Toolkits > SampleShellPipe 1.1.0 > sample > TestShellPipeSynchronize.spl
This sample application executes a Perl script with the ShellPipe operator, flowing Streams tuple attributes through the script, synchronizing the tuple flow with the script's input and output, using an upstream Gate operator.
The script copies each word on input lines read from STDIN to a separate output line written to STDOUT, prefixing them with word numbers and the number of characters in each word, and following them with a separate delimiter output line. The operator writes lines of text consumed from input tuples to STDIN, and produces output tuples containing words read from STDOUT. (This application does not expect the script to write anything to STDERR. If something is written to STDERR, it will be logged in the Streams application trace.) An upstream Gate operator releases one input tuple at a time to the ShellPipe operator, then blocks until a downstream Custom operator receives a delimiter line from the script, indicating that it has finished processing the input line.

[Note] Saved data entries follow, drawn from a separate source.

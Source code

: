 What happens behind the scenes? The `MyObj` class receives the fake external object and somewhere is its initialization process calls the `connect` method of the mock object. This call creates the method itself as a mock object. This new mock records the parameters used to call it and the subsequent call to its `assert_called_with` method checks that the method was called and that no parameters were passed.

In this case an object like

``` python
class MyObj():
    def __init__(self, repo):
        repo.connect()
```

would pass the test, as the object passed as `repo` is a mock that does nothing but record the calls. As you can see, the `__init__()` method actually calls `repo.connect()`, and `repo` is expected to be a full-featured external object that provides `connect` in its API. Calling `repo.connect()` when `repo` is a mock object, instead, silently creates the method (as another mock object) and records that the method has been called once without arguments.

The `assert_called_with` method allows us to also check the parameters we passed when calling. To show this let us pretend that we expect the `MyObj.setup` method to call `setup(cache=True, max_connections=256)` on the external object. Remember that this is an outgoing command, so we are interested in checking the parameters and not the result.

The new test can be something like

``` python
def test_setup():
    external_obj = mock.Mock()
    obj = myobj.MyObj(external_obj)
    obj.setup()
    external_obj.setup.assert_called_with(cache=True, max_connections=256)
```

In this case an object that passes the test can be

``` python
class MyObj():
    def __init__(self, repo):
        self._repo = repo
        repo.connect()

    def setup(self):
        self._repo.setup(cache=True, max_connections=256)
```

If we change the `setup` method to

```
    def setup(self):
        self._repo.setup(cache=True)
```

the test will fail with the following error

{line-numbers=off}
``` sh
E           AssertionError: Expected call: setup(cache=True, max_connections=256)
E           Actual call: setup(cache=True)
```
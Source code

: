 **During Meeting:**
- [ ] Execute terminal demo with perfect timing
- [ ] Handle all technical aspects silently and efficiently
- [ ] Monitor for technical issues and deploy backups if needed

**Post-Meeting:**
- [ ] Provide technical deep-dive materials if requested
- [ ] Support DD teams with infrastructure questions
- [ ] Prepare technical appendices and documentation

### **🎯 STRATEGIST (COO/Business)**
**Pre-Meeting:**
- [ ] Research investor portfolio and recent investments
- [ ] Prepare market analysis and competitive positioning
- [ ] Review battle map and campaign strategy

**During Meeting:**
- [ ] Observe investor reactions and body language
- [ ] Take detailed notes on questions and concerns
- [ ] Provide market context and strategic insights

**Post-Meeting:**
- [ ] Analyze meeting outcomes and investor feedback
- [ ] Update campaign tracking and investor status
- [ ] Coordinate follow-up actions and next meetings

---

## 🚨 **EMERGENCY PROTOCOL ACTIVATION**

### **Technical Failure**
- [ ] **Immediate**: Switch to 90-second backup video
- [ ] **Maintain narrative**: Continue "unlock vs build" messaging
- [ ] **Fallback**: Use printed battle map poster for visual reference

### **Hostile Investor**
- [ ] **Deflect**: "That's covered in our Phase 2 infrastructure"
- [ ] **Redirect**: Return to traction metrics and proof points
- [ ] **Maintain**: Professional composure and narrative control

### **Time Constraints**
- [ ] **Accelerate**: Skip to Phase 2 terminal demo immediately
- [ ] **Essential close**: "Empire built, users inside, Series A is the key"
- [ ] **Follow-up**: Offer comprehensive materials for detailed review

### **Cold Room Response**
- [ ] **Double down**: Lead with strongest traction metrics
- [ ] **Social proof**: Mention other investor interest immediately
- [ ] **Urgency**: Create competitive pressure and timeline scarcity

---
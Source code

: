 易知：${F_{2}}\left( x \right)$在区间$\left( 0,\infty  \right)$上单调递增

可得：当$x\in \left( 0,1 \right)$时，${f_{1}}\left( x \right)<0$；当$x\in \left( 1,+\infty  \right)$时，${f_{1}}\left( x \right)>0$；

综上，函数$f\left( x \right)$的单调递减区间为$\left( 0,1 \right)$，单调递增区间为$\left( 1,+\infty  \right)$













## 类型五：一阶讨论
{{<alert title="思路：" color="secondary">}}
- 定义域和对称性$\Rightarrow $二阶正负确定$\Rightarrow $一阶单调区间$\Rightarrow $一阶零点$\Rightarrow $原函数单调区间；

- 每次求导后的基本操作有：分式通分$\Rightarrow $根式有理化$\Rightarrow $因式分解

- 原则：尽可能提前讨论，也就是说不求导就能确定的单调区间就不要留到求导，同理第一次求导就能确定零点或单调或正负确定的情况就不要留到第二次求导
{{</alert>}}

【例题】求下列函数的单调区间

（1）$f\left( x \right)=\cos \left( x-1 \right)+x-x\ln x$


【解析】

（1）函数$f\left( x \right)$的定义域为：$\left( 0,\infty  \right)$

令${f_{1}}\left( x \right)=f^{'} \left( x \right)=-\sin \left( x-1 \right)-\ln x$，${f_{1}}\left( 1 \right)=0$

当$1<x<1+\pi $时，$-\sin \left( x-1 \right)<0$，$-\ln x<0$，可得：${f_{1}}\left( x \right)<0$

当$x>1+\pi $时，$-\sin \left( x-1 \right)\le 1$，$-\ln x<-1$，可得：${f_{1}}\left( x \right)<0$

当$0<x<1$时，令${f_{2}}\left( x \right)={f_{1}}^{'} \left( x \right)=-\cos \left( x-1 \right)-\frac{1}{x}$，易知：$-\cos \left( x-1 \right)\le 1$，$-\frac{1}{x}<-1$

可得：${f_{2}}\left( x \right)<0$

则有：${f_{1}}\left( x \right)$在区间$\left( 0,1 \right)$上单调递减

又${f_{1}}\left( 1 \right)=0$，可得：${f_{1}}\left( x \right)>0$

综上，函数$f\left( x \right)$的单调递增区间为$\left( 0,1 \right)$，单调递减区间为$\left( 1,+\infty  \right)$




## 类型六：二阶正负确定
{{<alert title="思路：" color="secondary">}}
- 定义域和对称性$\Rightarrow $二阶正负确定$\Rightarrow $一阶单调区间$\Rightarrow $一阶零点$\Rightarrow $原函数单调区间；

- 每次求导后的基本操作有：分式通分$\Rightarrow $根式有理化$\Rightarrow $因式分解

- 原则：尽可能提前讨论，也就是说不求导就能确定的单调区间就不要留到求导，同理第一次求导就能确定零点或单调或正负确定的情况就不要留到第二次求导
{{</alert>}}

The Custom operator copies attributes with matching names and types from each input tuple to all of the output tuples it produces. This may be what you need when Streams applications and shell commands cannot execute concurrently.
The ShellPipe operator normally executes its command asynchronously from Streams, and the shell buffers the data flowing between them. This is good for performance, because it allows Streams and the command to execute concurrently. But, it allows the operator to consume multiple input tuples before the script's output from previous tuples is received. That is, input and output tuples may get out of sync, so the operator may copy attributes from later input tuples to earlier output tuples. In this application, the Gate and Custom operators block the Streams flow while the script processes each input tuple, until a delimiter line is received from the script.
Note: When a Streams application waits for a specific output line from a ShellPipe command, such as the delimiter line in this application, normal shell buffering may cause a deadlock. This can happen when the line the Streams application is waiting for is written into a partially-filled shell buffer. The shell will not normally send output buffers to Streams until they are full, and a synchronized Stream application like this one will not send more input to the shell until it receives the output that's already in the buffer, so the command will not write any more output to the shell, so its buffer will never fill. To avoid this deadlock, ensure that the command flushes its output buffer after writing the specific output line the application is waiting for. In Bash scripts, output lines from the echo command are flushed automatically. In Perl scripts, you can ensure the output lines are flushed automatically like this:
use IO::Handle; STDERR->autoflush(1); STDOUT->autoflush(1);
This sample application illustrates one possible solution to the problem of copying attributes from input tuples to output tuples when Streams and a shell command cannot execute concurrently. The sample::TestShellPipeCopyAttributes_1to1_paired and sample::TestShellPipeCopyAttributes_1toN_queued applications show other solutions to this problem for scripts that can execute concurrently with Streams.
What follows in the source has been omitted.